Force printing of the IP addresses, even when the --count-ips or --print-statistics option is provided.

--cidr-blocks
--cidr-blocks=0
--cidr-blocks=1

When an argument is not provided to the switch or when the argument is 1, group sequential IPs into the largest possible CIDR block and print CIDR blocks in the IPset file, If the argument is 0, print the individual IPs in the IPset file. By default, rwsetcat prints individual IPs for IPv4 IPsets and CIDR blocks for IPv6 IPsets. This switch may not be combined with the --ip-ranges or --network-structure switches.

--ip-ranges

Print the IPset in three pipe-delimited (|) columns where each row represents a contiguous IP range: the first column is the number of IPs in the range, the second is the start of the range, and the final is the end of the range. This prints the IPset in the fewest number of lines. This switch may not be combined with the --cidr-blocks or --network-structure switches.

--network-structure
--network-structure=STRUCTURE

For each numeric value in STRUCTURE, group the IPs in the IPset into a netblock of that size and print the number of hosts and, optionally, print the number of smaller, occupied netblocks that each larger netblock contains. When STRUCTURE begins with v6:, the IPs in the IPset are treated as IPv6 addresses, and any IPv4 addresses are mapped into the ::ffff:0:0/96 netblock. Otherwise, the IPs are treated as IPv4 addresses, and any IPv6 address outside the ::ffff:0:0/96 netblock is ignored. Aside from the initial v6: (or v4:, for consistency), STRUCTURE has one of following forms:

  1. NETBLOCK_LIST/SUMMARY_LIST. Group IPs into the sizes specified in either NETBLOCK_LIST or SUMMARY_LIST. rwsetcat prints a row for each occupied netblock specified in NETBLOCK_LIST, where the row lists the base IP of the netblock, the number of hosts, and the number of smaller, occupied netblocks having a size that appears in either NETBLOCK_LIST or SUMMARY_LIST. (The values in SUMMARY_LIST are only summarized; they are not printed.)
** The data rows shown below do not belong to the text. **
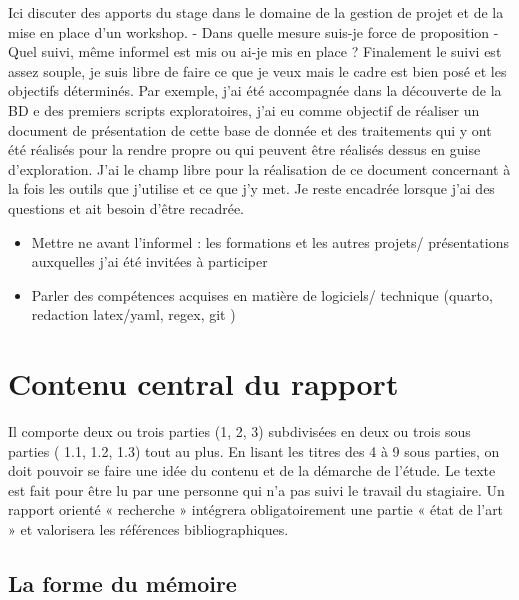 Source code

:\documentclass[
  a4paper,
]{scrbook}
\begin{document}
Ici discuter des apports du stage dans le domaine de la gestion de
projet et de la mise en place d'un workshop. - Dans quelle mesure
suis-je force de proposition - Quel suivi, même informel est mis ou
ai-je mis en place ? Finalement le suivi est assez souple, je suis libre
de faire ce que je veux mais le cadre est bien posé et les objectifs
déterminés. Par exemple, j'ai été accompagnée dans la découverte de la
BD e des premiers scripts exploratoires, j'ai eu comme objectif de
réaliser un document de présentation de cette base de donnée et des
traitements qui y ont été réalisés pour la rendre propre ou qui peuvent
être réalisés dessus en guise d'exploration. J'ai le champ libre pour la
réalisation de ce document concernant à la fois les outils que j'utilise
et ce que j'y met. Je reste encadrée lorsque j'ai des questions et ait
besoin d'être recadrée.

\begin{itemize}
\item
  Mettre ne avant l'informel : les formations et les autres projets/
  présentations auxquelles j'ai été invitées à participer
\item
  Parler des compétences acquises en matière de logiciels/ technique
  (quarto, redaction latex/yaml, regex, git )
\end{itemize}


\hypertarget{contenu-central-du-rapport}{%
\chapter{Contenu central du rapport}\label{contenu-central-du-rapport}}

Il comporte deux ou trois parties (1, 2, 3) subdivisées en deux ou trois
sous parties ( 1.1, 1.2, 1.3) tout au plus. En lisant les titres des 4 à
9 sous parties, on doit pouvoir se faire une idée du contenu et de la
démarche de l'étude. Le texte est fait pour être lu par une personne qui
n'a pas suivi le travail du stagiaire. Un rapport orienté « recherche »
intégrera obligatoirement une partie « état de l'art » et valorisera les
références bibliographiques.

\hypertarget{la-forme-du-muxe9moire}{%
\section{La forme du mémoire}\label{la-forme-du-muxe9moire}}
\end{document}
  2. NETBLOCK_LIST/. Similar to the first form, except all occupied netblocks are printed, and there are no netblocks that are only summarized.
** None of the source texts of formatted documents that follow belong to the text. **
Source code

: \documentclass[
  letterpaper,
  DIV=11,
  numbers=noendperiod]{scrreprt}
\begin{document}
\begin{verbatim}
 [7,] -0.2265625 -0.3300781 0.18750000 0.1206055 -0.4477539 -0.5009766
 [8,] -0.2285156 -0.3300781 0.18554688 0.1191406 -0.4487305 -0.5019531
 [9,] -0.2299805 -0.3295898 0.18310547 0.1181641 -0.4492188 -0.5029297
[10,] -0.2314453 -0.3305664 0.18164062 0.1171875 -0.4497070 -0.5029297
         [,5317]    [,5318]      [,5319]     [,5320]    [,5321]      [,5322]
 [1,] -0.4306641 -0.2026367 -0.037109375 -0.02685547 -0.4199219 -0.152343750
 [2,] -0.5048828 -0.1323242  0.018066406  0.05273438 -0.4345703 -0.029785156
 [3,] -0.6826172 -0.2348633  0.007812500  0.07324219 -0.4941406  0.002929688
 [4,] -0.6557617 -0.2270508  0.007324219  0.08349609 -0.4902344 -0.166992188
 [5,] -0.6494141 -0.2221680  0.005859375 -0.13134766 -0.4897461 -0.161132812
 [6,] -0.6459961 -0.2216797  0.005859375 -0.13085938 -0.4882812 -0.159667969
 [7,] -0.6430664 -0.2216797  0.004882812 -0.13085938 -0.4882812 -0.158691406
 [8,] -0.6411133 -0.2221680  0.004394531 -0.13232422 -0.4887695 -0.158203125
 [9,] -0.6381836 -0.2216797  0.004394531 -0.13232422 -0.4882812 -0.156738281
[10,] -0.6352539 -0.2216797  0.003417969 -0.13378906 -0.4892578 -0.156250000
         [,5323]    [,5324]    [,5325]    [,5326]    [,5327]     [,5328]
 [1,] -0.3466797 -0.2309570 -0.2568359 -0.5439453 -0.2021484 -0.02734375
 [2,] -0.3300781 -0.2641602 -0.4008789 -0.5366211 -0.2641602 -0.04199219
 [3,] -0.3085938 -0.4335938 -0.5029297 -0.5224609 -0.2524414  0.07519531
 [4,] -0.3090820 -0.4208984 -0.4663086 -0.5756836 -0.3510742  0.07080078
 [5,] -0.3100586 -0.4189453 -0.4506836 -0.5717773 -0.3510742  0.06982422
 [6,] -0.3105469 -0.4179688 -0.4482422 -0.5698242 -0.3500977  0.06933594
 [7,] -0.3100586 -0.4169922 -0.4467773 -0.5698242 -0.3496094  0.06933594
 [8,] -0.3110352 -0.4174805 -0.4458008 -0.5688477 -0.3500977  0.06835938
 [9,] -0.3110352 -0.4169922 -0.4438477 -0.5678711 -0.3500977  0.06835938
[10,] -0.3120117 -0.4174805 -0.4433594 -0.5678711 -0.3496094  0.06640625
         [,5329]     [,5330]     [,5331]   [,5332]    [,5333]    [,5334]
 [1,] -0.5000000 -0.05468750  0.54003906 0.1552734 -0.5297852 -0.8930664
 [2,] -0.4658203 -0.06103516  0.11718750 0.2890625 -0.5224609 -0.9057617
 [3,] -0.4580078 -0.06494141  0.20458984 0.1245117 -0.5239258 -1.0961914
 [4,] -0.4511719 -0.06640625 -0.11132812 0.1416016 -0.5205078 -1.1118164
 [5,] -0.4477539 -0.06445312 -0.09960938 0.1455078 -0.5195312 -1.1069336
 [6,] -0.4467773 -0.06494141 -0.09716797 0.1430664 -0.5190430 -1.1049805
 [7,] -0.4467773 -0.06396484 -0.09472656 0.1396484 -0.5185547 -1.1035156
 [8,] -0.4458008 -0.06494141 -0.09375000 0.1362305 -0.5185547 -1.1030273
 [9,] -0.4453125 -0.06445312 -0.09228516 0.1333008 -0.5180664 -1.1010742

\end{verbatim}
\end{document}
  3. NETBLOCK_LISTS. When the character S appears anywhere in the NETBLOCK_LIST, rwsetcat provides a default value for the SUMMARY_LIST. That default is 8,16,24,27 for IPv4, and 48,64 for IPv6. rwsetcat ignores S if / is present.

  4. NETBLOCK_LIST. When neither S nor / appear in STRUCTURE, the output does not include the number of smaller, occupied netblocks.

  5. Empty. When STRUCTURE is empty or only contains v6: or v4:, the NETBLOCK_LIST prints a single row for the total network (the /0 netblock) giving the number of hosts and the number of smaller, occupied netblocks using the same default list specified in form 3.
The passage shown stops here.